* [Records to process]:
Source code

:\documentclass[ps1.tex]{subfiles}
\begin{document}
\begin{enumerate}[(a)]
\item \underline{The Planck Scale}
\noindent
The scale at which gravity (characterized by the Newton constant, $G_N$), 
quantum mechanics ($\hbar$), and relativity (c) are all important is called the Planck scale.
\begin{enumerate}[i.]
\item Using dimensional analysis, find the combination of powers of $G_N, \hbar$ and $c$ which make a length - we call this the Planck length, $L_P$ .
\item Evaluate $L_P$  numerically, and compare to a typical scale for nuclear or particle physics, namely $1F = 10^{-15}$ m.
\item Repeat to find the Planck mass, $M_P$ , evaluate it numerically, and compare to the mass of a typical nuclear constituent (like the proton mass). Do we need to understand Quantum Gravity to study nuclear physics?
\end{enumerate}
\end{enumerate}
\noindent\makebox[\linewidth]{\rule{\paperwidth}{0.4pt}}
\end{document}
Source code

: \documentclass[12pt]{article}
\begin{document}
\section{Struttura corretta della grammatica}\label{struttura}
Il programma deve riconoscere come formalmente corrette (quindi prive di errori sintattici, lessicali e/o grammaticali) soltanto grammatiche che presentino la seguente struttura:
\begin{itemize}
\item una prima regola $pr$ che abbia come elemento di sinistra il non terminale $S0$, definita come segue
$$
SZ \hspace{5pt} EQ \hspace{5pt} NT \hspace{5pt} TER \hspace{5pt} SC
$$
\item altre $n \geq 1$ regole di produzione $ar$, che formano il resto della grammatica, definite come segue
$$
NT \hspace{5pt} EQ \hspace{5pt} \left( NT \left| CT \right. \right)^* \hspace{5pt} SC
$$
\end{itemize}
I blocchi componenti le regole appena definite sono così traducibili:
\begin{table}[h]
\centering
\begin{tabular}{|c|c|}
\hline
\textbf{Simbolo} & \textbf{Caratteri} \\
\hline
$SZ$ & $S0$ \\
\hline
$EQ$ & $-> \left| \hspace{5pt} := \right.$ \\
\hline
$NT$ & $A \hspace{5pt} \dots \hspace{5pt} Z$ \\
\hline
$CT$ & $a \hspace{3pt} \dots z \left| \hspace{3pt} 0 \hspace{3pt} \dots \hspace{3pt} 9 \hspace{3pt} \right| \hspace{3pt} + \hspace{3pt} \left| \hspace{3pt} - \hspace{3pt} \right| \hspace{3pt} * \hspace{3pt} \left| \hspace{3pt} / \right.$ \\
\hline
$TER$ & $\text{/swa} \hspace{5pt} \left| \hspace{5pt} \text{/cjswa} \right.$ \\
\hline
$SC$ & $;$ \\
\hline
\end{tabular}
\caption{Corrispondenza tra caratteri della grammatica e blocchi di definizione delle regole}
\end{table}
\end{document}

* [What the exercise asks]: Exact retyping of all the entries is required.

* [Response to this task]:
Source code

:\documentclass[ps1.tex]{subfiles}
\begin{document}
\begin{enumerate}[(a)]
\item \underline{The Planck Scale}
\noindent
The scale at which gravity (characterized by the Newton constant, $G_N$), 
quantum mechanics ($\hbar$), and relativity (c) are all important is called the Planck scale.
\begin{enumerate}[i.]
\item Using dimensional analysis, find the combination of powers of $G_N, \hbar$ and $c$ which make a length - we call this the Planck length, $L_P$ .
\item Evaluate $L_P$  numerically, and compare to a typical scale for nuclear or particle physics, namely $1F = 10^{-15}$ m.
\item Repeat to find the Planck mass, $M_P$ , evaluate it numerically, and compare to the mass of a typical nuclear constituent (like the proton mass). Do we need to understand Quantum Gravity to study nuclear physics?
\end{enumerate}
\end{enumerate}
\noindent\makebox[\linewidth]{\rule{\paperwidth}{0.4pt}}
\end{document}
Source code

: \documentclass[12pt]{article}
\begin{document}
\section{Struttura corretta della grammatica}\label{struttura}
Il programma deve riconoscere come formalmente corrette (quindi prive di errori sintattici, lessicali e/o grammaticali) soltanto grammatiche che presentino la seguente struttura:
\begin{itemize}
\item una prima regola $pr$ che abbia come elemento di sinistra il non terminale $S0$, definita come segue
$$
SZ \hspace{5pt} EQ \hspace{5pt} NT \hspace{5pt} TER \hspace{5pt} SC
$$
\item altre $n \geq 1$ regole di produzione $ar$, che formano il resto della grammatica, definite come segue
$$
NT \hspace{5pt} EQ \hspace{5pt} \left( NT \left| CT \right. \right)^* \hspace{5pt} SC
$$
\end{itemize}
I blocchi componenti le regole appena definite sono così traducibili:
\begin{table}[h]
\centering
\begin{tabular}{|c|c|}
\hline
\textbf{Simbolo} & \textbf{Caratteri} \\
\hline
$SZ$ & $S0$ \\
\hline
$EQ$ & $-> \left| \hspace{5pt} := \right.$ \\
\hline
$NT$ & $A \hspace{5pt} \dots \hspace{5pt} Z$ \\
\hline
$CT$ & $a \hspace{3pt} \dots z \left| \hspace{3pt} 0 \hspace{3pt} \dots \hspace{3pt} 9 \hspace{3pt} \right| \hspace{3pt} + \hspace{3pt} \left| \hspace{3pt} - \hspace{3pt} \right| \hspace{3pt} * \hspace{3pt} \left| \hspace{3pt} / \right.$ \\
\hline
$TER$ & $\text{/swa} \hspace{5pt} \left| \hspace{5pt} \text{/cjswa} \right.$ \\
\hline
$SC$ & $;$ \\
\hline
\end{tabular}
\caption{Corrispondenza tra caratteri della grammatica e blocchi di definizione delle regole}
\end{table}
\end{document}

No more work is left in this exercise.